Le poème La Rose et le Réséda (Louis Aragon, 1943)
 

La Rose et le Réséda
 

Celui qui croyait au ciel
Celui qui n'y croyait pas
Tous deux adoraient la belle
Prisonnière des soldats
Lequel montait à l'échelle
Et lequel guettait en bas
Celui qui croyait au ciel
Celui qui n'y croyait pas
Qu'importe comment s'appelle
Cette clarté sur leur pas
Que l'un fût de la chapelle
Et l'autre s'y dérobât
Celui qui croyait au ciel
Celui qui n'y croyait pas
Tous les deux étaient fidèles
Des lèvres du coeur des bras
Et tous les deux disaient qu'elle
Vive et qui vivra verra
Celui qui croyait au ciel
Celui qui n'y croyait pas
Quand les blés sont sous la grêle
Fou qui fait le délicat
Fou qui songe à ses querelles
Au coeur du commun combat
Celui qui croyait au ciel
Celui qui n'y croyait pas
Du haut de la citadelle
La sentinelle tira
Par deux fois et l'un chancelle
L'autre tombe qui mourra
Celui qui croyait au ciel
Celui qui n'y croyait pas
Ils sont en prison Lequel
A le plus triste grabat
Lequel plus que l'autre gèle
Lequel préfèrent les rats
Celui qui croyait au ciel
Celui qui n'y croyait pas
Un rebelle est un rebelle
Nos sanglots font un seul glas
Et quand vient l'aube cruelle
Passent de vie à trépas
Celui qui croyait au ciel
Celui qui n'y croyait pas
Répétant le nom de celle
Qu'aucun des deux ne trompa
Et leur sang rouge ruisselle
Même couleur même éclat
Celui qui croyait au ciel
Celui qui n'y croyait pas
Il coule il coule il se mêle
A la terre qu'il aima
Pour qu'à la saison nouvelle
Mûrisse un raisin muscat
Celui qui croyait au ciel
Celui qui n'y croyait pas
L'un court et l'autre a des ailes
De Bretagne ou du Jura
Et framboise ou mirabelle
Le grillon rechantera
Dites flûte ou violoncelle
Le double amour qui brûla
L'alouette et l'hirondelle
La rose et le réséda

 

Remarque : si vous hésitez sur la façon de lire ce poème, nous vous conseillons le site LES PROS DE L'ÉCRIT qui explique dans une vidéo (gratuite) comment compter les syllabes : https://lesprosdelecrit.fr/

Rapide commentaire du texte

Deux vers qui reviennent sans cesse comme un refrain (« Celui qui croyait au ciel / Celui qui n'y croyait pas »), une histoire de « belle / Prisonnière » qu'il faut libérer, des mots qui sonnent comme des comptines, proverbes ou extraits de contes populaires... ce poème paraît bien léger.

Pourtant il célèbre le courage des hommes qui réussirent à dépasser leurs petites convictions personnelles de religion et de politique afin d'oeuvrer ensemble pour une noble cause : la libération de la France pendant l'Occupation durant la seconde guerre mondiale.
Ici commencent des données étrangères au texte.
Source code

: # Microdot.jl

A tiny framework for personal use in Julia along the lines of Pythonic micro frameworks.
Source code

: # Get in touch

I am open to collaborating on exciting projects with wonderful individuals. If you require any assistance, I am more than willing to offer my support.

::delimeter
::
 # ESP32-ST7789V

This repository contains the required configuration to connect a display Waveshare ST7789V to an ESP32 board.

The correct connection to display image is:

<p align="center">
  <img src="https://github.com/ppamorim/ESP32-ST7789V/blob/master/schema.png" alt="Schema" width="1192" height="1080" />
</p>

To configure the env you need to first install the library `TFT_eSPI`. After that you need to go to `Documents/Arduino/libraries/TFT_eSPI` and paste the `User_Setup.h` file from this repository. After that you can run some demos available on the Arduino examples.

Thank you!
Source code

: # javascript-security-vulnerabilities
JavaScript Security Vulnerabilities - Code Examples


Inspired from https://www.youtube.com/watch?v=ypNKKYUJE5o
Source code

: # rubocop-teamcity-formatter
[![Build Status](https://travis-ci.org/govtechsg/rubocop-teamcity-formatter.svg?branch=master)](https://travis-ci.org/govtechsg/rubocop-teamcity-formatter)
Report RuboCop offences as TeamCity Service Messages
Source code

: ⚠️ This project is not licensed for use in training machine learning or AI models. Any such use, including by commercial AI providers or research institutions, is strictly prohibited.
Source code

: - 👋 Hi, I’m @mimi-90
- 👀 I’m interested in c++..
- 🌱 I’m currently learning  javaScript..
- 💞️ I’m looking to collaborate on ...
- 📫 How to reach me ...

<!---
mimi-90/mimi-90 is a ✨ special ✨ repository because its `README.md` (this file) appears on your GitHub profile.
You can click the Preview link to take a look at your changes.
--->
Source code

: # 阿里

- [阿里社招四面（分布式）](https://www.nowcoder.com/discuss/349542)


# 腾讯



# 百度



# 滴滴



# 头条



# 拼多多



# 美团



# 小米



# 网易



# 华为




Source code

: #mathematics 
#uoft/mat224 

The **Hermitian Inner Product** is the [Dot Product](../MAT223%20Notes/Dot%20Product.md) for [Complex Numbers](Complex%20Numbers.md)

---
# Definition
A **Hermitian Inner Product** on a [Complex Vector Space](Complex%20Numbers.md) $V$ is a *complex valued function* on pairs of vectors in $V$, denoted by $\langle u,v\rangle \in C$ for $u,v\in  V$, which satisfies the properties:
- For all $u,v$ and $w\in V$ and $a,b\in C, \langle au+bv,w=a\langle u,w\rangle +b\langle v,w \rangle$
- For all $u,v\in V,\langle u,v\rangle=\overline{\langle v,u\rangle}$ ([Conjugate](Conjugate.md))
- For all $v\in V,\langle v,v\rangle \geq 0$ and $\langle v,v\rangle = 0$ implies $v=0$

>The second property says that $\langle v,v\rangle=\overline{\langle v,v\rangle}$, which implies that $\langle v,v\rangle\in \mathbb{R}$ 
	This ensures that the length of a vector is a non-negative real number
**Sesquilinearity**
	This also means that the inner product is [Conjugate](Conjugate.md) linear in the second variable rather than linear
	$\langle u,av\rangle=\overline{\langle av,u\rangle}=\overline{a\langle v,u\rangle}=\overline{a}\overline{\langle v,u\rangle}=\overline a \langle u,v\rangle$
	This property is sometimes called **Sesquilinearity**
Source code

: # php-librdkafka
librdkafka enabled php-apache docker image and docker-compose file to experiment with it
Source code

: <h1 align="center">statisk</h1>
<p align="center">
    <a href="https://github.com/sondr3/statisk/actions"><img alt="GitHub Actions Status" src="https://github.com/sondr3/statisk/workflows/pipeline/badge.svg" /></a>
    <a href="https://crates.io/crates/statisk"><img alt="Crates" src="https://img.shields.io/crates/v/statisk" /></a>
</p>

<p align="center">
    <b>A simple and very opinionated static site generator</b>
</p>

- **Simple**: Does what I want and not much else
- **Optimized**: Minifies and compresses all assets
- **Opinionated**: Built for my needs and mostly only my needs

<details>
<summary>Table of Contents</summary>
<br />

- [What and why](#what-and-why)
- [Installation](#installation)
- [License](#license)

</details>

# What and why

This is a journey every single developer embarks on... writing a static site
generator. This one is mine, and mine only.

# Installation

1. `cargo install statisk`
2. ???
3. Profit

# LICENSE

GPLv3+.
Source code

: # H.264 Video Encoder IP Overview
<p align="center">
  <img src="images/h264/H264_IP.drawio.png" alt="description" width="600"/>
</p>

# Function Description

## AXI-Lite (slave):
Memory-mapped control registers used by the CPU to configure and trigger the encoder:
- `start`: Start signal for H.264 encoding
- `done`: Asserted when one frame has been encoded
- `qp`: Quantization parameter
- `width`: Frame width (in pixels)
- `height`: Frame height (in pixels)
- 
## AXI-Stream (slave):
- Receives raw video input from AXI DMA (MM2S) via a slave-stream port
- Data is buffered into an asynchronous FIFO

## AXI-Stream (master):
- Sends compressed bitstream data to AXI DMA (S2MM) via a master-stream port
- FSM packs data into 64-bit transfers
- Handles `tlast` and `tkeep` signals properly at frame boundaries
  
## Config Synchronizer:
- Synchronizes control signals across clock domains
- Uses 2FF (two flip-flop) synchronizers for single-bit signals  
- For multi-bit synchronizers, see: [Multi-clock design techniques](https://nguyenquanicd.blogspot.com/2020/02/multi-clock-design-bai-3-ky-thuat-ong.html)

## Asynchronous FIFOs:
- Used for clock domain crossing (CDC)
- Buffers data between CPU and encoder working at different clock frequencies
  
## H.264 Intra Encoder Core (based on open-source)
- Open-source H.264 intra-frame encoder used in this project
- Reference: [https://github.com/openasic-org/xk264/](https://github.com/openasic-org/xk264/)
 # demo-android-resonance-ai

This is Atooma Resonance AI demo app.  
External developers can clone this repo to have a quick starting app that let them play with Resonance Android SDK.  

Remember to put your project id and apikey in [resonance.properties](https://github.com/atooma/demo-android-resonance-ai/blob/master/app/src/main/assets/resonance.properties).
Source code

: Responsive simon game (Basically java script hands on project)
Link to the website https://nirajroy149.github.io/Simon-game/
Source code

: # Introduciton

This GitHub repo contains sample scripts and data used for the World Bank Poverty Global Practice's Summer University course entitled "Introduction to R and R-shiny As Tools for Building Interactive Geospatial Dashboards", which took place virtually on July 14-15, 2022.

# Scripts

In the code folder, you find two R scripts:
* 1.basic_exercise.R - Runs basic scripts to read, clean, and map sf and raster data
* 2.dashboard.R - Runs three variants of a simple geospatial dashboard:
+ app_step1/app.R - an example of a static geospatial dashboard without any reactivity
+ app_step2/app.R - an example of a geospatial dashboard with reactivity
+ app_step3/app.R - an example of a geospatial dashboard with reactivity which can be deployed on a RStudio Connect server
Communistes et catholiques se retrouvèrent en effet pour combattre, pour souffrir et pour mourir ensemble dans l'espoir de jours meilleurs. Louis Aragon leur rend ici un hommage dans ce poème écrit en 1943 alors que lui-même était communiste et clandestin.

Ainsi la « rose », c'est le rouge qui symbolise le communiste anticlérical, celui qui ne croit pas au ciel, c'est-à-dire à Dieu. Le « réséda » est au contraire la couleur blanche qui représente la noblesse.

Ce poème fut publié une première fois en 1943 puis de nouveau en 1944, cette fois avec la dédicace suivante : « A Gabriel Péri et d'Estienne d'Orves comme à Guy Môquet et Gilbert Dru ». Quatre hommes. Deux communistes et deux catholiques. Tous des résistants, tous morts fusillés par les Allemands.

Appel au rassemblement pour la liberté, hommage aux résistants emprisonnés et tombés pour la France, ce poème très célèbre est porteur aussi d'espoir : celui de retrouver un jour la joie dans les foyers.

 

Analyse détaillée du poème

Le titre

La « rose » et le « réséda » sont deux végétaux. La rose est une fleur chargée de nombreux symboles ; elle connote bien sûr le printemps, l'amour, la beauté éphémère... mais aussi, tout simplement, la couleur rouge ou bien rose. Le réséda, lui, est une plante qui présente des sortes de grappes de fleurs, jaunes ou blanches.

On note également dans ce titre une association faite entre ces deux végétaux-symboles grâce à la construction syntaxique et aux sonorités des mots employés. Ainsi nous avons deux groupes nominaux constitués chacun d'un article défini suivi d'un nom (« la rose » ; « le réséda »). D'autre part, ces deux groupes nominaux sont reliés par la conjonction de coordination « et » qui permet de coordonner deux éléments, c'est-à-dire de les rapprocher, donc de les comparer, avec leurs points communs et leurs différences. Enfin les mots « rose » et « réséda » se ressemblent, chacun commençant par la lettre R et possédant en troisième position un S. Tout vient donc bien suggérer, dès le titre, l'idée d'une ressemblance malgré des différences.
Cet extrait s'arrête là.